According to a post yesterday from PBS journalist John Merrow’s blog Learning Matters: ”Michelle A. Rhee, America’s most famous school reformer, was fully aware of the extent of the problem when she glossed over what appeared to be widespread cheating during her first year as Schools Chancellor in Washington, DC.” His meticulous article (including over 30 footnotes) details the revelation of a confidential memo by one of Rhee’s own consultants that indicated widespread cheating was going on by educators in the district who were erasing wrong answers on students’ tests and putting in right answers. While Rhee did conduct limited investigations into the matter in the late 2000’s, she did not admit the possibility of teacher erasures and that the cheating scandal was far more widespread.
This is serious business, coming as it does from the one educator who has placed the most emphasis on standardized test scores and ”data-based decision making” (e.g. not using common sense or experience to drive educational policy, but purely and simply: numbers). She rewarded educators in her district who got the highest test scores, and fired teachers who had the lowest test scores in their classrooms. In such a tense climate, is it any wonder that teachers and administrators would resort to cheating?

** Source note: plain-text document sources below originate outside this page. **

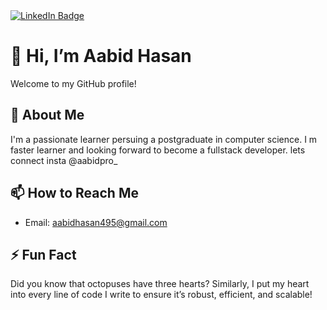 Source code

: <div id="badges">
  <a href="https://www.linkedin.com/in/aabidhasan495/">
    <img src="https://img.shields.io/badge/LinkedIn-blue?style=for-the-badge&logo=linkedin&logoColor=white" alt="LinkedIn Badge"/>
  </a>
</div>

# 👋 Hi, I’m Aabid Hasan

Welcome to my GitHub profile! 

## 👀 About Me
I'm a passionate learner persuing a postgraduate in computer science. I m faster learner and looking forward to become a fullstack developer. lets connect insta @aabidpro_
## 📫 How to Reach Me
- Email: aabidhasan495@gmail.com

## ⚡ Fun Fact
Did you know that octopuses have three hearts? Similarly, I put my heart into every line of code I write to ensure it’s robust, efficient, and scalable!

We need to take a good long hard look at this new revelation. Taken along with the recent Atlanta public schools cheating scandal, which has resulted in indictments of over thirty educators in that district, including its superintendent, I believe these events are only the tip of the iceberg and are a direct result of our nation’s overemphasis on standardized testing. I hope that parents, educators, and politicians, will look at these cheating scandals, and at the sheer downside of using standardized testing (see my blog post ”Fifteen Reasons Standardized Tests are Worthless”) and begin to advocate for more sensible and humane ways to assess learning progress in our schools.